Otherwise, you can call curl_easy_getinfo() to fetch transfer
statistics. Similar to curl_easy_setopt(), it takes a constant as
a key and a void* in which to store the data:
long statLong ;
curl_easy_getinfo( ctx , CURLINFO_HTTP_CODE , &statLong )
std::cout << "HTTP response code: " << statLong << std::endl ;
You must match the key constant to the pointer you provide: for example,
CURLINFO_HTTP_CODE (the numeric HTTP response code, such as
200 or 404) requires a long variable,
whereas CURLINFO_SIZE_DOWNLOAD (the number of bytes downloaded)
requires a double. Call curl_easy_cleanup() to
clean up the context object. Do this after any calls to
curl_easy_getinfo(), or you risk a segmentation fault.

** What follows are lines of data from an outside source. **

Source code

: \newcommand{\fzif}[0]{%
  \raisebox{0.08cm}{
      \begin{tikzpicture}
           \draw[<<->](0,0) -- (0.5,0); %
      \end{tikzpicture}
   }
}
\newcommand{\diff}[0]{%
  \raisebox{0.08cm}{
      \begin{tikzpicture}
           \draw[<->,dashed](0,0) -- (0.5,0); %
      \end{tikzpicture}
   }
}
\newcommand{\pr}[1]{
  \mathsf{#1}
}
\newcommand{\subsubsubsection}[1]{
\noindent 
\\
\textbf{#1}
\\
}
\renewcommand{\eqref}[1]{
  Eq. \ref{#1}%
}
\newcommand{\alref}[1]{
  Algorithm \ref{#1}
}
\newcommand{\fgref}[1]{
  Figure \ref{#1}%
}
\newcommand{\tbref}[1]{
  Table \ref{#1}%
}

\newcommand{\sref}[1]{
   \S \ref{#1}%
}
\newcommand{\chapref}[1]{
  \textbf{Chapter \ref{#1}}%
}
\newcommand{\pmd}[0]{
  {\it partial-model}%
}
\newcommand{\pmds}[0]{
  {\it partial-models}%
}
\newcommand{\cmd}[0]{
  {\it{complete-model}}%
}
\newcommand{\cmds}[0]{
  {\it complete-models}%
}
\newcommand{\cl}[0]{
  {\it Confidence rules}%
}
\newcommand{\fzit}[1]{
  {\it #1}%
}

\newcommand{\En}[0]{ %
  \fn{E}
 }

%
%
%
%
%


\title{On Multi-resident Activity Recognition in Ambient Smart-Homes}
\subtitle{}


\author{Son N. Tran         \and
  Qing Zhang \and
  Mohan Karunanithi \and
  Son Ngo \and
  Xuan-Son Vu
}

curl_easy_setopt() doesn't copy any of the pointers you assign
to context values, nor does curl_easy_cleanup() destroy them. You
are responsible for ensuring pointer validity throughout the context's lifetime
and for cleaning up any resources after the context's teardown.
Web services are gaining steam, but plenty of systems still use plain old FTP jobs to transfer data between applications.
Scripts typically feed the ftp command instructions via
standard input. expect offers better error handling, because it
simulates an interactive session; but in my experience high-end expect
skills are fairly rare. Most annoying is that these scripts run outside of the
main application, so they bypass any tracing or error-handling facilities.
step2 addresses these concerns by moving the FTP pull into the native-code application itself. (Pretend that step2 is a code excerpt from a larger, long-running app.) It also demonstrates how to process the data as it downloads, so you don't have to store it in a temporary file.
step2 and step1 share a lot of code, some of which I've already explained.
The CURLOPT_WRITEFUNCTION context option specifies the function
libCURL will call as it downloads the remote file:
size_t showSize( ... ) ;
curl_easy_setopt( ctx , CURLOPT_WRITEFUNCTION , showSize ) ;
The for() loop in lines 202-239 sets up the FTP calls. The
CURLOPT_URL option is a URL created by concatenating the name of
the target file with the name of the server. libCURL will try to use the same
network connection for all of the FTP calls, because they share a context.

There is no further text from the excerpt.